Please copy out every line in the records below that includes the word "using".

• _MATERIAL SHOWN_
-----

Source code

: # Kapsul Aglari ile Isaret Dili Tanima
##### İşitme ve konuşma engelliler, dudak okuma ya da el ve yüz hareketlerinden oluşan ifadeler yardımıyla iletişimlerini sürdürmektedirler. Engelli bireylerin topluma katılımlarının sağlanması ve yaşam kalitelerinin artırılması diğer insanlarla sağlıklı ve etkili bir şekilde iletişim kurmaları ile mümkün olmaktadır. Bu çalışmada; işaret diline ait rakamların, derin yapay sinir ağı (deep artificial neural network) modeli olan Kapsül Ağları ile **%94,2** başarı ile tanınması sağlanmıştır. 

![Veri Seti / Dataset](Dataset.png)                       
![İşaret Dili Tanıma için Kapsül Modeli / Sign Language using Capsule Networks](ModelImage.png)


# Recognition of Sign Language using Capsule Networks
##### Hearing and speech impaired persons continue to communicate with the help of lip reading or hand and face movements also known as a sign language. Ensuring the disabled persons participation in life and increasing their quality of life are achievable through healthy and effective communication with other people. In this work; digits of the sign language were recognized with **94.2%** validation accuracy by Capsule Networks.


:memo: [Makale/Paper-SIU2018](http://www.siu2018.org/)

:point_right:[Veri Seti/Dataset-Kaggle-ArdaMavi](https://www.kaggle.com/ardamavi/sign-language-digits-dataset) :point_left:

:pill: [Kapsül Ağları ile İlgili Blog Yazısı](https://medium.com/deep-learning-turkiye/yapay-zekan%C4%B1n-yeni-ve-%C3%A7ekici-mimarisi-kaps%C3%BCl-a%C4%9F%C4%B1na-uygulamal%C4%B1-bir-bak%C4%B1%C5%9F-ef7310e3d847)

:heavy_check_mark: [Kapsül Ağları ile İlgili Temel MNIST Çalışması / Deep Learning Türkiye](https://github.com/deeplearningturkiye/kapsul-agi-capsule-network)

-----

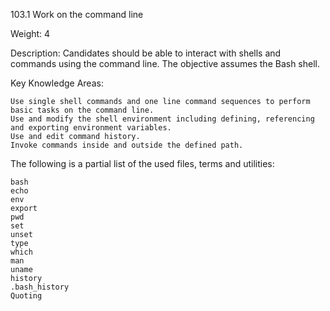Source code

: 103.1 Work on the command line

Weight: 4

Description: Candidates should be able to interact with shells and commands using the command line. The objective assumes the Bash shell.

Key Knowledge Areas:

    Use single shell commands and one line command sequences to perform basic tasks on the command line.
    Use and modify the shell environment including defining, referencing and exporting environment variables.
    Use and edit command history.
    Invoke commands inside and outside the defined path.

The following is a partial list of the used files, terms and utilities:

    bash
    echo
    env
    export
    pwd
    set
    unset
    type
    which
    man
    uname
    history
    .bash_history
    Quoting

-----

• _ANSWER BOX_
![İşaret Dili Tanıma için Kapsül Modeli / Sign Language using Capsule Networks](ModelImage.png)
# Recognition of Sign Language using Capsule Networks
Description: Candidates should be able to interact with shells and commands using the command line. The objective assumes the Bash shell.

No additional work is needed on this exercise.